マクロ環構築、分子間反応の回避を目的に高希釈条件下で実施されるため、大量合成に不向きな反応であり、現在でもマクロライド系天然物供給の大きな足枷となっている。マクロライド骨格の構築法は、脱水縮合やメタセシス反応が研究されているが、前述の通り分子間反応を抑制するため高希釈条件が必要であり効率的とは言い難い。高濃度でのマクロライド骨格構築法の開発は、基本骨格構築法としても学術的独創性・有用性が高く、廃液処理の観点からも持続可能社会の実現に重要な研究課題である。パルメロライド A及びロバタミド Aは,強力な v-ATPase 阻害作用 (1-10 nM オーダー) を示し,医薬品のリード化合物,v-ATPase 構造解析の共結晶ゲスト化合物として注目されているが、これらの化合物は大量合成困難なマクロライド構造と入手困難な天然資源に阻まれその活用には至っていない。

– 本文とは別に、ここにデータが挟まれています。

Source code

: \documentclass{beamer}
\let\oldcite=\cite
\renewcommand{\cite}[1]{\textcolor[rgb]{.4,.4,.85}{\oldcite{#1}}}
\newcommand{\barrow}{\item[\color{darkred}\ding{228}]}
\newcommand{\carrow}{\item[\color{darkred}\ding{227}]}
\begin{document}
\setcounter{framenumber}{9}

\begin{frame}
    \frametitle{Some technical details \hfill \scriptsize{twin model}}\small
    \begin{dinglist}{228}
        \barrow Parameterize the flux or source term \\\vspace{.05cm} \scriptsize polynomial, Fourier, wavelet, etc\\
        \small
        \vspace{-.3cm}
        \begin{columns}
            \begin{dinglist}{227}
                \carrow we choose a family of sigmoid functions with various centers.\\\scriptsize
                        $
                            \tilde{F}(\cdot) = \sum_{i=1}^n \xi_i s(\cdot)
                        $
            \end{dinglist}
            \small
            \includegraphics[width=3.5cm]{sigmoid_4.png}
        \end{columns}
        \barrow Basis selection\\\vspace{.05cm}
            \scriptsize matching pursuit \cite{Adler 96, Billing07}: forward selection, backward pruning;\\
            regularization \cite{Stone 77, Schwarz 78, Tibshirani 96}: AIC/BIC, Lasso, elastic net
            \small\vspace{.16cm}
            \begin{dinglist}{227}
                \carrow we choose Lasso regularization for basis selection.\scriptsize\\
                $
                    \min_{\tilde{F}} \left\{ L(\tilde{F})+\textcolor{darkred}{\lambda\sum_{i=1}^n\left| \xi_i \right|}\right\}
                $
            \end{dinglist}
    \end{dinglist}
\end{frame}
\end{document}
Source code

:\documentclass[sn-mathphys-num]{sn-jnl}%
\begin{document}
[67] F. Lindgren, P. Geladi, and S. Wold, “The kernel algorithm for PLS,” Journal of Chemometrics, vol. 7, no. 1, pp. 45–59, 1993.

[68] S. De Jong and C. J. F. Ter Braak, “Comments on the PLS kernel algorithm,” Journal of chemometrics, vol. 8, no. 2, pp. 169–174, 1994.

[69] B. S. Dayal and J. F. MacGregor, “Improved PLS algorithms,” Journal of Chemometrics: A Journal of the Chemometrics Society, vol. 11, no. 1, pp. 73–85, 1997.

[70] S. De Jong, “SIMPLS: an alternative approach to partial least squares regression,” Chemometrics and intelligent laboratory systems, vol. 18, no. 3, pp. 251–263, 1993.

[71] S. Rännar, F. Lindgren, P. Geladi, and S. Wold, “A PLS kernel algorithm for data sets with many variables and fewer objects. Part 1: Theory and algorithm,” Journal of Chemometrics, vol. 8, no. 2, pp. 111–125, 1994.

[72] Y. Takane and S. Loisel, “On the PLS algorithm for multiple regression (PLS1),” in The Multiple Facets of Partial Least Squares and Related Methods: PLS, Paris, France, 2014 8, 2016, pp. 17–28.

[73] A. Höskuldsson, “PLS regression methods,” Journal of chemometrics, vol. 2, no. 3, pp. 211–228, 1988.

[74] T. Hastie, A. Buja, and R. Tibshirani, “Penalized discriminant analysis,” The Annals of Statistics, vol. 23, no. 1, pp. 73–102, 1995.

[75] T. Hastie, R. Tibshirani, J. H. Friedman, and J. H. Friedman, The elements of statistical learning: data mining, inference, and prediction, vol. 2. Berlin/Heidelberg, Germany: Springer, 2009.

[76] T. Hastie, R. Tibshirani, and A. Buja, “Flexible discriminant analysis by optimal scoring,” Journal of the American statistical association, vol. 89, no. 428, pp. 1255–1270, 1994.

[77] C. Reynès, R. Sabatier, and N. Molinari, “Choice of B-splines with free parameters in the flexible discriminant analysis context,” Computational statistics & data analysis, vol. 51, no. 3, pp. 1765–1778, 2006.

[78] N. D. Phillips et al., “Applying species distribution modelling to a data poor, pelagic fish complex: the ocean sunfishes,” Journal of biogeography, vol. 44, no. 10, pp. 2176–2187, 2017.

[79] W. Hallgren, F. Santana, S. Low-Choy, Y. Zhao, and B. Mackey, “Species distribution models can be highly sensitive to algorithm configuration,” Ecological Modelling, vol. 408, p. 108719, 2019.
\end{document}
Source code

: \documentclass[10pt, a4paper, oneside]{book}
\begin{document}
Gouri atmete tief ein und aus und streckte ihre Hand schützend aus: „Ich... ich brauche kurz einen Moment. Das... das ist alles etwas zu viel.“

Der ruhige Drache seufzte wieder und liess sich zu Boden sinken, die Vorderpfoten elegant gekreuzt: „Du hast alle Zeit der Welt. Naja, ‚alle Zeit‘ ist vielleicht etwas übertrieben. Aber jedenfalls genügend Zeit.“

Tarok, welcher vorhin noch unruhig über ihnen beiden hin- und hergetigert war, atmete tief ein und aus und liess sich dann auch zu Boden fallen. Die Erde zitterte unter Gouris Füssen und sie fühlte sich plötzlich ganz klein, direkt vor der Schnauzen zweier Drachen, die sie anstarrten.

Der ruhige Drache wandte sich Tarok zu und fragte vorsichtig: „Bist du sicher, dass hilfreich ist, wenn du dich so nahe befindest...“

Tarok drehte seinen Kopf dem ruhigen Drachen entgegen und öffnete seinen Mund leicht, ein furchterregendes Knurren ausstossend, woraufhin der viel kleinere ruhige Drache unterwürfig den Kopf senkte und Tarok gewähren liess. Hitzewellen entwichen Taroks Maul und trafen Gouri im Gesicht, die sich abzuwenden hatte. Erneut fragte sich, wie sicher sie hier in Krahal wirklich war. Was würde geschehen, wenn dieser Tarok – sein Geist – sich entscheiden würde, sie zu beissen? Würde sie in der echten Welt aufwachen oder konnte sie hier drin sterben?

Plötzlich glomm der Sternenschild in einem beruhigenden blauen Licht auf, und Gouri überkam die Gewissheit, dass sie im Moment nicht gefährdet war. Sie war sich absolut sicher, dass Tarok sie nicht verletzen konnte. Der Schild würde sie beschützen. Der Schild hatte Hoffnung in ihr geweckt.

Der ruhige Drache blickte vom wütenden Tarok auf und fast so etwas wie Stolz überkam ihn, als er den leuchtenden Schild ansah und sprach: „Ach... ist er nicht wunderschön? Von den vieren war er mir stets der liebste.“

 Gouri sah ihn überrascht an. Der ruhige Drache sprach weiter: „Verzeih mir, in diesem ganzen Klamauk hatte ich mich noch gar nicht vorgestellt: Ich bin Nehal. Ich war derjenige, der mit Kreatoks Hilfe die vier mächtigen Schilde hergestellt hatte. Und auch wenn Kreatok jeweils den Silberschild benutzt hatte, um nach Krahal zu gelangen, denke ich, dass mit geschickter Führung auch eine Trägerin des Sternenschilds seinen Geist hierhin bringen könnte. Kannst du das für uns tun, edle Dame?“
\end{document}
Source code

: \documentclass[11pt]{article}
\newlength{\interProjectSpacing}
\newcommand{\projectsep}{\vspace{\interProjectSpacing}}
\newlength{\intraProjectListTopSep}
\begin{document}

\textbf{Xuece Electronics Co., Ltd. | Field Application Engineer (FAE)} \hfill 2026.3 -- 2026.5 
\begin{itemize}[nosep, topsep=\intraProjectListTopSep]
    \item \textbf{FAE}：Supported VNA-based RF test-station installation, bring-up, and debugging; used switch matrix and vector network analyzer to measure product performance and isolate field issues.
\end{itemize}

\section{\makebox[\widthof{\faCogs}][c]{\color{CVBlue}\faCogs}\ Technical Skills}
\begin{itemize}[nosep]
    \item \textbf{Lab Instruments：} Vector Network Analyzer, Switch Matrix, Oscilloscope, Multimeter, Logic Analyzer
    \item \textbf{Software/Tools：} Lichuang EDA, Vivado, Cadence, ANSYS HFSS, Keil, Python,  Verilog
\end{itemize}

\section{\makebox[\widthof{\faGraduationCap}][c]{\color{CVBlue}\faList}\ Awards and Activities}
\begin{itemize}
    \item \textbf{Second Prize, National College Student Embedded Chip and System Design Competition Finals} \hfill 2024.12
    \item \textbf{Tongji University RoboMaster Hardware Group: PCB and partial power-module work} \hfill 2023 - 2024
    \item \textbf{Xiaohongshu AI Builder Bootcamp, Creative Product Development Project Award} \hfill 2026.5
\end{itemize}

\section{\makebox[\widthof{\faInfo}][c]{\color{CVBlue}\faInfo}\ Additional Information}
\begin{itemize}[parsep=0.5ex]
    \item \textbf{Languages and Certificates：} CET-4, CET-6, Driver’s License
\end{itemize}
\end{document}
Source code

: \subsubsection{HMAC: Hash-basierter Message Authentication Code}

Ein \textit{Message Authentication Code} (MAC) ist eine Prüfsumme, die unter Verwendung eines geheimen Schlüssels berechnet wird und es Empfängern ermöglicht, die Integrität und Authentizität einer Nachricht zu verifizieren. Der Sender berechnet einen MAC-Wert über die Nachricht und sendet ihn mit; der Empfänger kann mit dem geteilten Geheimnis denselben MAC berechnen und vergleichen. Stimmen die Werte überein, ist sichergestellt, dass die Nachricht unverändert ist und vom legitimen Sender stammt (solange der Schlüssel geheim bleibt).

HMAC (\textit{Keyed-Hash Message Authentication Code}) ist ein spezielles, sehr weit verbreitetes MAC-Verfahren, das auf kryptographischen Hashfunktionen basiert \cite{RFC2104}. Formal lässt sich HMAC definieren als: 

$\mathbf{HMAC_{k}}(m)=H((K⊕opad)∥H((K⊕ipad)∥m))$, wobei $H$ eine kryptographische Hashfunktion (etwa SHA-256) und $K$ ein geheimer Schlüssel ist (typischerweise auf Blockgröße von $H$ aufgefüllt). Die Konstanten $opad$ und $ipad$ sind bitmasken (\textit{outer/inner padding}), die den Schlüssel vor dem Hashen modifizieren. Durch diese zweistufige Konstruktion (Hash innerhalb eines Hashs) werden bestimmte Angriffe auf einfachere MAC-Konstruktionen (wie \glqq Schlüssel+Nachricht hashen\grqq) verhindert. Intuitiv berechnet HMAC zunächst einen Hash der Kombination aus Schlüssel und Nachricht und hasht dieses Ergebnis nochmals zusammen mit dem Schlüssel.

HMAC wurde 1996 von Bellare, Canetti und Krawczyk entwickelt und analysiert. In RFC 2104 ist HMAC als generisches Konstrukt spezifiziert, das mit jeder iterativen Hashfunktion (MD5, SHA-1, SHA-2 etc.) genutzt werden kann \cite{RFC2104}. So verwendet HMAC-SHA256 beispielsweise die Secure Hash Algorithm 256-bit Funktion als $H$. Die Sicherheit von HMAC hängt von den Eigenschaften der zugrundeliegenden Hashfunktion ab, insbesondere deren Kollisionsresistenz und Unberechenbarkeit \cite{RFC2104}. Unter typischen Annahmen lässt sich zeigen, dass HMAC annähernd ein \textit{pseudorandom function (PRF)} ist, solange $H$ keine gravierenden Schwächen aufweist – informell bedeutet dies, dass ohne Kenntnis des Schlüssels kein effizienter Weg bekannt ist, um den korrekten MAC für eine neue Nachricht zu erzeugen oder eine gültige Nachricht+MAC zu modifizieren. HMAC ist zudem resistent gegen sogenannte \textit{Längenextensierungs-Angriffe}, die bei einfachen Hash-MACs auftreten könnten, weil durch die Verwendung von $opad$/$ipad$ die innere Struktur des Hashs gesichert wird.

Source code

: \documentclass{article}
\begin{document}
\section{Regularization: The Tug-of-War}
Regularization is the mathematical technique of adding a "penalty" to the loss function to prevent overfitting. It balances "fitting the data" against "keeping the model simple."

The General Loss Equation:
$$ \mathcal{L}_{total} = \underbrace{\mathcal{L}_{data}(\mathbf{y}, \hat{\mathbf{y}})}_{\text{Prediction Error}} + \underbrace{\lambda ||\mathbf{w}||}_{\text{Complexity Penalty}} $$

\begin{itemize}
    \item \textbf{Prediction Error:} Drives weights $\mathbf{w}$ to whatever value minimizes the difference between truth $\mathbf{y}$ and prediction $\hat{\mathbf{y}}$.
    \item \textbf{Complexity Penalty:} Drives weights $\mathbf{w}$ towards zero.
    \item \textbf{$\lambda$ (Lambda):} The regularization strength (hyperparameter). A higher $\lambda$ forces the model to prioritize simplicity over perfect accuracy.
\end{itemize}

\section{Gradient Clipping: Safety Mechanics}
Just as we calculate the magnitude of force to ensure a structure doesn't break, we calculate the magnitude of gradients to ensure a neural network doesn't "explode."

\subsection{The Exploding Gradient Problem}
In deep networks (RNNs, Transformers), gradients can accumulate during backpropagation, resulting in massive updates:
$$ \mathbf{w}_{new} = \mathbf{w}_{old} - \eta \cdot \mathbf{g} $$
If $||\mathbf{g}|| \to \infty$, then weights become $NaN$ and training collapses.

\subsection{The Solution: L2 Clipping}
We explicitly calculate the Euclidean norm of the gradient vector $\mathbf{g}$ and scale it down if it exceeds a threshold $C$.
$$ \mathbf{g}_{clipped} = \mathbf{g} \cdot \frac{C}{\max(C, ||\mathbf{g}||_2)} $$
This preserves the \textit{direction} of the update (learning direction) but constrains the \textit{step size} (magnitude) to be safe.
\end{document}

本研究課題では,天然物のマクロ環骨格構築法を開発し,全合成及び生物活性評価への展開を目的とする。本研究では、高濃度条件での触媒的 Ni/Cr マクロ環構築法を開発し,海洋性マクロライドのパルメロライド A及びロバタミド類 の合成経路を確立する。申請者らが開発した改良 Julia-Kocienski オレフィン化反応をマクロ環構築法に応用しサリシルハラミド類の合成経路を確立することを目的としている。さらに、確立した合成経路を基盤とし誘導体化・分子プローブを創成し構造活性相関研究,構造解析用ゲスト化合物の供給と v-ATPase との共結晶X線構造解析を実施することである。
2: おおむね順調に進展している
マクロ環構築は,分子間反応の回避を目的に高希釈条件下で実施されるため,大量合成に不向きな反応であり,現在でもマクロライド系天然物供給の大きな足枷となっている.従って,高濃度条件下でのマクロ環構築法の開発は非常に重要な課題である。当該年度は、骨粗鬆症や癌などの疾患に深く関わる酵素として近年注目を集めるv-ATPaseの強力な阻害剤である海洋性マクロライドのパルメロライド A、ロバタミド Aの合成経路確立を目的に母骨格であるマクロ環の構築を検討した。パルメロライド Aのマクロ環構築: 同程度の分子量に分割したA、B、Cそれぞれのユニットを合成した後、右田-小杉-Stille カップリング及び山口エステル化により環化前駆体へと導いた。予備検討として化学量論量以上用いたNHKカップリング反応によりマクロ環の構築を試みたところ、希薄条件下において中程度の収率ではあるが目的物を得ることができた。得られた化合物に対し種々の化学変換を実施し、パルメロライド Aのマクロ環構築を完了した。ロバタミド Aのマクロ環構築: 同程度の分子量に分割したA、Bそれぞれのユニットを合成した後、鈴木-宮浦カップリング及びDCC/DMAPを用いたエステル化により環化前駆体へと導いた。パルメロライド Aの合成の際に用いた化学量論量以上用いたNHKカップリング反応を本合成にも適用したところ、こちらも希薄条件下中程度の収率ではあるが目的物を得ることができた。
今後は、これまでに完了した合成中間体を用いて、パルメロライド A及びロバタミド Aの全合成を達成するとともに、より効率的な合成経路の探索、誘導体化を実施する。さらに、我々で開発した m-ニトロフェニルテトラゾールスルホン (NPT スルホン) を用いた改良 Julia-Kocienski オレフィン化反応 (改良 J-K 反応) をサリシルハラミド A、Bの全合成に着手する。